Analysis of RET gene point mutation in a family with familial medullary thyroid cancer

Abstract

Objectives: Hereditary medullary thyroid cancer is presented as part of MEN 2A or MEN 2B, but can also be inherited alone, which is called familial medullary thyroid cancer(FMTC). Author sought to detect point mutation of RET proto-oncogene by using molecular genetic method on the family line of FMTC. Methods: DNA was extracted from the peripheral blood leukocyte of 6 medullary thyroid cancer patients (5 assumed sporadic and 1 assumed FMTC). After PCR amplification of exon 10, 11, 13, 14, 15, 16, point mutation of RET proto-oncogene was investigated using DNA sequence analyzer. When point mutation was identified in index patient of FMTC, same genetic study was conducted in their family Results: We identified point mutation of TGC(Cys)¡æCGC(Arg) at codon 618 of RET proto-oncogene exon 10 in 1 assumed FMTC patient.

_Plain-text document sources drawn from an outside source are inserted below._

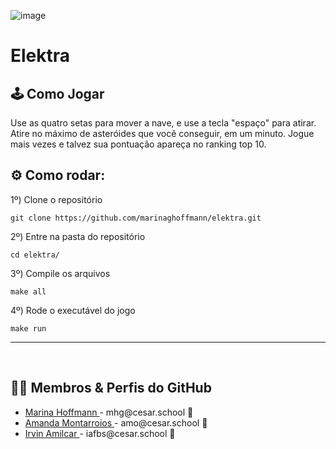 ![image](https://github.com/user-attachments/assets/b847dacc-8ee1-4d73-904a-b1c29d8c3f8e)
# Elektra

## 🕹️ Como Jogar
Use as quatro setas para mover a nave, e use a tecla "espaço" para atirar. 
Atire no máximo de asteróides que você conseguir, em um minuto. 
Jogue mais vezes e talvez sua pontuação apareça no ranking top 10.

## ⚙️ Como rodar:

1º)  Clone o repositório
```
git clone https://github.com/marinaghoffmann/elektra.git
```

2º)  Entre na pasta do repositório
```
cd elektra/
```

3º)  Compile os arquivos
```
make all
```

4º)  Rode o executável do jogo
```
make run
```
---
<br>

## 👩‍💻 Membros & Perfis do GitHub

<ul>
  <li>
    <a href="https://github.com/marinaghoffmann">Marina Hoffmann </a> -
    mhg@cesar.school 📩
  </li>
  <li>
    <a href="https://github.com/amanda-montarroios">Amanda Montarroios </a> -
    amo@cesar.school 📩
  </li>
  <li>
    <a href="https://github.com/IrvinAmilcar">Irvin Amilcar </a> -
    iafbs@cesar.school 📩
  </li>
</ul>
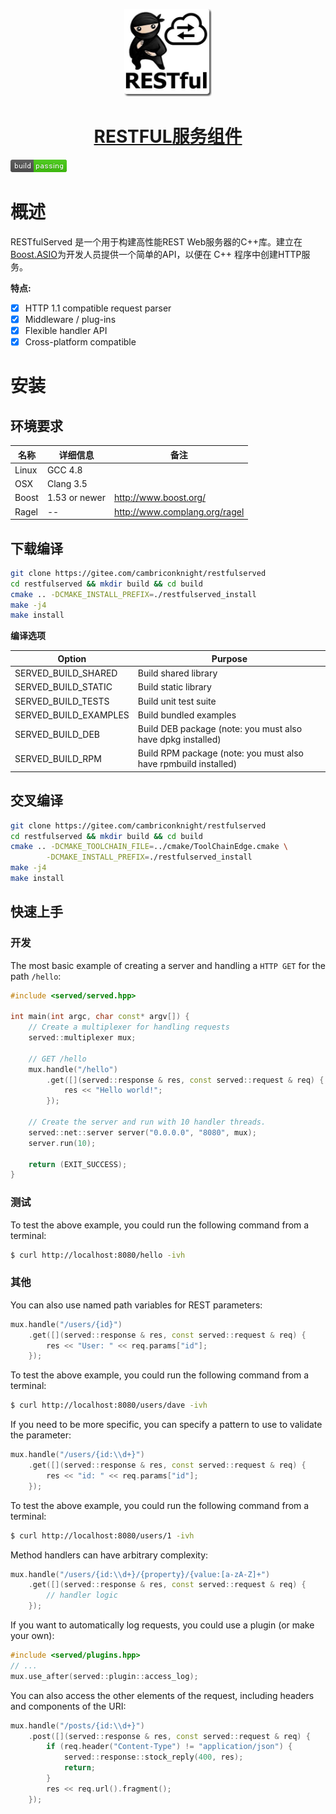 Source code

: <p align="center">
    <a href="https://gitee.com/cambriconknight/restfulserved">
        <img alt="RESTfulServed" src="./res/restful.jpeg" height="140" />
        <h1 align="center">RESTFUL服务组件</h1>
    </a>
</p>

[![Build Status](./res/passing.png)](https://gitee.com/cambriconknight/restfulserved)

# 概述

RESTfulServed 是一个用于构建高性能REST Web服务器的C++库。建立在[Boost.ASIO](http://www.boost.org)为开发人员提供一个简单的API，以便在 C++ 程序中创建HTTP服务。

**特点:**

* [x] HTTP 1.1 compatible request parser
* [x] Middleware / plug-ins
* [x] Flexible handler API
* [x] Cross-platform compatible

# 安装

## 环境要求

名称          | 详细信息       | 备注
------------ | ------------- | -------------
Linux        | GCC 4.8       |
OSX          | Clang 3.5     |
Boost        | 1.53 or newer | http://www.boost.org/
Ragel        | --            | http://www.complang.org/ragel

## 下载编译

```bash
git clone https://gitee.com/cambriconknight/restfulserved
cd restfulserved && mkdir build && cd build
cmake .. -DCMAKE_INSTALL_PREFIX=./restfulserved_install
make -j4
make install
```

**编译选项**

Option                 | Purpose
---------------------- | -----------------------------------
SERVED_BUILD_SHARED    | Build shared library
SERVED_BUILD_STATIC    | Build static library
SERVED_BUILD_TESTS     | Build unit test suite
SERVED_BUILD_EXAMPLES  | Build bundled examples
SERVED_BUILD_DEB       | Build DEB package (note: you must also have dpkg installed)
SERVED_BUILD_RPM       | Build RPM package (note: you must also have rpmbuild installed)

## 交叉编译

```bash
git clone https://gitee.com/cambriconknight/restfulserved
cd restfulserved && mkdir build && cd build
cmake .. -DCMAKE_TOOLCHAIN_FILE=../cmake/ToolChainEdge.cmake \
        -DCMAKE_INSTALL_PREFIX=./restfulserved_install
make -j4
make install
```

## 快速上手

### 开发

The most basic example of creating a server and handling a `HTTP GET` for the path `/hello`:
```cpp
#include <served/served.hpp>

int main(int argc, char const* argv[]) {
	// Create a multiplexer for handling requests
	served::multiplexer mux;

	// GET /hello
	mux.handle("/hello")
		.get([](served::response & res, const served::request & req) {
			res << "Hello world!";
		});

	// Create the server and run with 10 handler threads.
	served::net::server server("0.0.0.0", "8080", mux);
	server.run(10);

	return (EXIT_SUCCESS);
}
```

### 测试

To test the above example, you could run the following command from a terminal:
```bash
$ curl http://localhost:8080/hello -ivh
```

### 其他

You can also use named path variables for REST parameters:
```cpp
mux.handle("/users/{id}")
	.get([](served::response & res, const served::request & req) {
		res << "User: " << req.params["id"];
	});
```

To test the above example, you could run the following command from a terminal:
```bash
$ curl http://localhost:8080/users/dave -ivh
```

If you need to be more specific, you can specify a pattern to use to validate the parameter:
```cpp
mux.handle("/users/{id:\\d+}")
	.get([](served::response & res, const served::request & req) {
		res << "id: " << req.params["id"];
	});
```

To test the above example, you could run the following command from a terminal:
```bash
$ curl http://localhost:8080/users/1 -ivh
```

Method handlers can have arbitrary complexity:
```cpp
mux.handle("/users/{id:\\d+}/{property}/{value:[a-zA-Z]+")
	.get([](served::response & res, const served::request & req) {
		// handler logic
	});
```

If you want to automatically log requests, you could use a plugin (or make your own):
```cpp
#include <served/plugins.hpp>
// ...
mux.use_after(served::plugin::access_log);
```

You can also access the other elements of the request, including headers and
components of the URI:
```cpp
mux.handle("/posts/{id:\\d+}")
	.post([](served::response & res, const served::request & req) {
		if (req.header("Content-Type") != "application/json") {
			served::response::stock_reply(400, res);
			return;
		}
		res << req.url().fragment();
	});
```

The same point mutation was detected in 4 of the 9 family members. Among them, index patient and her mother had biochemical and clinical symptoms and underwent total thyroidectomy and neck dissection. Operations are scheduled for remaining members with point mutation later on. Conclusion: Genetic analysis of RET proto-oncogene will overcome the limitations of classic calcitonin stimulation test and make the earlier diagnosis and treatment of FMTC be possible.